The setting is a sort of archetypal thing; the woods, and cabin filled with pretty terrible lumbermen, seemed to me a fun way to explore these themes of men and their strange ways of communication. It also added a subtext of nature destruction/preservation which I then tried to sneak into the picture.
The focus was to challenge myself to work in a more collaborative way with actors and let them be the driving element of the film.
Many of the scenes play out in long, single, dialogue-less takes, what drew you to that approach? And how did your actors find that experience?
Although a lot of people think the film is dark and sad, to me these incapable men are mostly funny. That is why I approached the film like a little comedy. I found these incredible actors; Joes Brauers, Lucas Bulteel and Bert Luppes, who already had a sort of brother/father relationship between them and I mostly just let them be free when exploring the scenes. They improvised a lot and I told my DP Roderik Patijn to follow them like we were shooting a documentary.
The pressure of shooting on film with almost no budget added a bit of intensity to the scenes I think. A maximum of three takes, one wide master shot and one close or medium was all we allowed ourselves to shoot. I also didn’t want to cut a lot. Mostly because I very much hate the editing process. I didn’t want to bother with fancy shots and cool transitions, that just seemed distracting. I wanted to let the image play and let it be whatever it is.
What were you shooting on?
We rented an Arri SR3 with some really nice Zeiss super speeds. The filmstock was Kodak 500T super 16mm.
The pressure of shooting on film with almost no budget added a bit of intensity to the scenes I think.
Working that way doesn’t give you much to play with in the edit. Did it feel risky to you?
This way of working, considering the limited amount of film rolls, was a huge gamble in retrospect and it forced us to leave some less polished elements in the film but I think those little weird or imperfect moments add to what it is.
How long were you in the woods for?
In total we planned to shoot three days in the woods, but after two days we had shot almost every scene and were nearly out of film, so we ended up wrapping the film early on the last day. I loved the energy that shooting on film gave us and I think it hyped the crew up to work harder and faster to keep up the good flow and to keep the actors in the story.
I like to be as open as possible so I shoot pretty much whatever comes to mind that particular day.
Given your approach to shooting I’m curious if you storyboard or plan for shots at all.
I really dislike storyboarding.
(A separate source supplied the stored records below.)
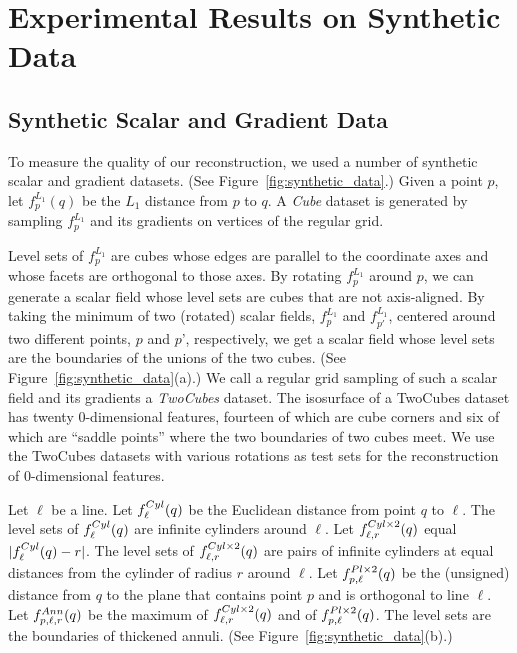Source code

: \section{Experimental Results on Synthetic Data}\label{sec:synData}
\label{section:results}

\subsection{Synthetic Scalar and Gradient Data}
\label{section:synthetic}

To measure the quality of our reconstruction,
we used a number of synthetic scalar and gradient datasets.
(See Figure~\ref{fig:synthetic_data}.)
Given a point $p$,
let $f^{L_1}_{p}(q)$ be the $L_1$ distance from $p$ to $q$.
A {\em Cube} dataset is generated by sampling $f^{L_1}_p$
and its gradients on vertices of the regular grid.

Level sets of $f^{L_1}_p$ are cubes whose edges are
parallel to the coordinate axes
and whose facets are orthogonal to those axes.
By rotating $f^{L_1}_p$ around $p$, 
we can generate a scalar field whose level sets are cubes
that are not axis-aligned.
By taking the minimum of two (rotated) scalar fields, 
$f^{L_1}_p$ and $f^{L_1}_{p'}$, 
centered around two different points, $p$ and $p$', respectively,
we get a scalar field whose level sets are the boundaries
of the unions of the two cubes.
(See Figure~\ref{fig:synthetic_data}(a).)
We call a regular grid sampling of such a scalar field
and its gradients a {\em TwoCubes} dataset.
The isosurface of a TwoCubes dataset has twenty 0-dimensional features,
fourteen of which are cube corners and six of which are ``saddle points''
where the two boundaries of two cubes meet.
We use the TwoCubes datasets with various rotations
as test sets for the reconstruction of 0-dimensional features.

Let $\ell$ be a line.
Let $f^{Cyl}_{\ell}(q)$ be the Euclidean distance from point $q$ to $\ell$.
The level sets of $f^{Cyl}_{\ell}(q)$ are infinite cylinders around $\ell$.
Let $f^{Cyl \times 2}_{\ell,r}(q)$ equal $|f^{Cyl}_{\ell}(q) - r|$.
The level sets of $f^{Cyl \times 2}_{\ell,r}(q)$  are pairs of infinite cylinders
at equal distances from the cylinder of radius $r$ around $\ell$.
Let $f^{Pl \times 2}_{p,\ell}(q)$ be the (unsigned) distance from $q$ to the plane
that contains point $p$ and is orthogonal to line $\ell$.
Let $f^{Ann}_{p,\ell,r}(q)$ be the maximum 
of $f^{Cyl \times 2}_{\ell,r}(q)$ and of $f^{Pl \times 2}_{p,\ell}(q)$.
The level sets are the boundaries of thickened annuli.
(See Figure~\ref{fig:synthetic_data}(b).)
It takes so much time and takes the creativity out of shooting for me. I like to be as open as possible so I shoot pretty much whatever comes to mind that particular day. That being said I do plan for certain shots, but that is used more as a backup. We wanted to shoot this film as a sort of documentary. This meant: follow the action, without knowing when or what was going to happen. We also didn’t mind ugliness or less composed frames.
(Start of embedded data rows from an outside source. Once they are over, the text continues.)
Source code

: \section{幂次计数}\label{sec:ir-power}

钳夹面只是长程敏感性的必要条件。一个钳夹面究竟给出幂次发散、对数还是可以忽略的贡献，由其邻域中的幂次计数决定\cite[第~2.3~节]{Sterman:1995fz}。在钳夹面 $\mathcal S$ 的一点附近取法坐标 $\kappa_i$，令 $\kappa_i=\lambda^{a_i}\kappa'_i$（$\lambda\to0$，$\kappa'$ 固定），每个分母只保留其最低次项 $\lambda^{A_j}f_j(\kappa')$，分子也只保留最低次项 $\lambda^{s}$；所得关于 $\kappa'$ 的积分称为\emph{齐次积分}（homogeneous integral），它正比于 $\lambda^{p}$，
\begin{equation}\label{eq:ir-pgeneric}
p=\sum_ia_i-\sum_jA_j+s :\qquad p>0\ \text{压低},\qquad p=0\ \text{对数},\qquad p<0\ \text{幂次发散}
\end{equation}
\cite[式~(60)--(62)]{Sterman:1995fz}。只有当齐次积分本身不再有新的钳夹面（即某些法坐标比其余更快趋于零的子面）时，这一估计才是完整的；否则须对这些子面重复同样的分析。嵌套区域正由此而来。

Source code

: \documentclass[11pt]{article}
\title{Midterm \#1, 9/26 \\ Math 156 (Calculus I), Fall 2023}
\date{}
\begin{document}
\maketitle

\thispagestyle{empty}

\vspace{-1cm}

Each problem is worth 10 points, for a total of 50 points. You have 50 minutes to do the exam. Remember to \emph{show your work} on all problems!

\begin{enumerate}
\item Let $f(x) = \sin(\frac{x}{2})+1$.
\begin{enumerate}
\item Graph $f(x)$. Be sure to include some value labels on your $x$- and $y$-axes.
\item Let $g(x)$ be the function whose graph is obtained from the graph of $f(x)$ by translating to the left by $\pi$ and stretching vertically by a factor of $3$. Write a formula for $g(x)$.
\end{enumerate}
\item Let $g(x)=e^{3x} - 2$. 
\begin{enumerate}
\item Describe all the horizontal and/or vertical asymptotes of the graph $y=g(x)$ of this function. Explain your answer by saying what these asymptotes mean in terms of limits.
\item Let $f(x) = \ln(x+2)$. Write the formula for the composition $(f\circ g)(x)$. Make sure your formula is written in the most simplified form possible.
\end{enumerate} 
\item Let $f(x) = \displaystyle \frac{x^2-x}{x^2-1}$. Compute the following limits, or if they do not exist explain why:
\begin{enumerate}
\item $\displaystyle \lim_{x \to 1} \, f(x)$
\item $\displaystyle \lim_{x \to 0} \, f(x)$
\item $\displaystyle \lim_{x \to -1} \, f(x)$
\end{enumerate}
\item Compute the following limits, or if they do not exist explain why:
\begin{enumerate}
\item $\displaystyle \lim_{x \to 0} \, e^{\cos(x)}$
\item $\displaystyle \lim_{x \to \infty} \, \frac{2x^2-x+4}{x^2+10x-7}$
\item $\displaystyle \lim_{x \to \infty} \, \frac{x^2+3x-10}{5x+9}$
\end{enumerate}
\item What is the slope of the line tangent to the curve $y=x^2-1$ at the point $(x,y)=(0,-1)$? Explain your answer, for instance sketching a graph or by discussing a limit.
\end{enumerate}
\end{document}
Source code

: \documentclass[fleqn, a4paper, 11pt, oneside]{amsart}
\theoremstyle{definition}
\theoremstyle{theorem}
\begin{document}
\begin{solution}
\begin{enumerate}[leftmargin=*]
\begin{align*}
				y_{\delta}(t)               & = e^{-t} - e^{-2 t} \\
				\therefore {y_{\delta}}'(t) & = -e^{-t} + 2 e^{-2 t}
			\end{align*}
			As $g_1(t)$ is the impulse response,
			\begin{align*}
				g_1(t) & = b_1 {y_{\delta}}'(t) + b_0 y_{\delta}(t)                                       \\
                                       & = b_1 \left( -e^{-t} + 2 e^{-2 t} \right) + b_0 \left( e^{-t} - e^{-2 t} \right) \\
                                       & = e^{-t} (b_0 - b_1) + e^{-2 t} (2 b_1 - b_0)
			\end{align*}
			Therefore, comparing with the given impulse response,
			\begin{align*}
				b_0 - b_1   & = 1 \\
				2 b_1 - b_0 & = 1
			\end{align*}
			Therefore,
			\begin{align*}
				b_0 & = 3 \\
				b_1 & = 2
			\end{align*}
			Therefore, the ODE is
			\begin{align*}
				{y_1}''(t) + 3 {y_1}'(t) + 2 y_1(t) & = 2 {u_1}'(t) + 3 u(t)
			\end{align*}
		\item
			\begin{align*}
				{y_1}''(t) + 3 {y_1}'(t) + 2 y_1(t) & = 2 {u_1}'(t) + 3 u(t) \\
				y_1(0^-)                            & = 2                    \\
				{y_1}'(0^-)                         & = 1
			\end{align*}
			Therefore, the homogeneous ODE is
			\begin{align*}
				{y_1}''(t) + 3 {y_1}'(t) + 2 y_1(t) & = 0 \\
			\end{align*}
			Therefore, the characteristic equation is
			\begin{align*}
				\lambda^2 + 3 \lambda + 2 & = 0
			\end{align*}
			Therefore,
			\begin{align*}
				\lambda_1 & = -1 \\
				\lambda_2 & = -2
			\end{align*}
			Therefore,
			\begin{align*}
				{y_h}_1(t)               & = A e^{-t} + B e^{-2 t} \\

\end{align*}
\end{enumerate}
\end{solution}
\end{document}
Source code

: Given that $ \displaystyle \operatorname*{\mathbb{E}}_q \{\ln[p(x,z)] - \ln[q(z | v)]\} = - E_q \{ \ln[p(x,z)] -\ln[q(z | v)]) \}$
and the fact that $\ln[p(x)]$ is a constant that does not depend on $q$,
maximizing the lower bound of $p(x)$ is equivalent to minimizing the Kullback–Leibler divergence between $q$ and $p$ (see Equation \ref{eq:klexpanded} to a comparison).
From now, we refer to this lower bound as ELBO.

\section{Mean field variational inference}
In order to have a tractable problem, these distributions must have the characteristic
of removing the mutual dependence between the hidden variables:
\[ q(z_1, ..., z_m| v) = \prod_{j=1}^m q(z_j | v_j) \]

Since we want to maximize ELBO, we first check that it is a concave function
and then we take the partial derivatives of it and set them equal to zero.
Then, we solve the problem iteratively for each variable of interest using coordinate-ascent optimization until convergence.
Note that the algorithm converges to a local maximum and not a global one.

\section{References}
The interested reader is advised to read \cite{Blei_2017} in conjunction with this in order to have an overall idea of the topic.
You mentioned that your actors improvise a lot, does that mean you operate from a treatment as opposed to a traditional screenplay? What does your script look like?
For this film I wrote a full screenplay but I used it more to get a feeling of what I wanted to tell and to feel the rhythm of the film. In rehearsals we used it as a starting point to talk about the scenes, but then threw it away when better ideas came up. I really trusted my actors to come with better ideas than what I wrote. For example, dialogue was mostly scrapped because it didn’t feel right for the characters. Other scenes followed the script more closely, but that was more of an accident. I tried my best to forget what I wrote but in the end it was always in the back of my mind. If we had more film to shoot and some more days, I would have tried to invent more scenes on the spot but there was just no time for that.
What’s next for you?
I’m shooting a new short this week actually! Tomorrow is the first day of shooting and I’m really excited. It’s a totally different film. Lots of dialogue, mostly women and set in an office. It’s basically about a call center for spiritual/paranormal advice and how a person can change their belief system.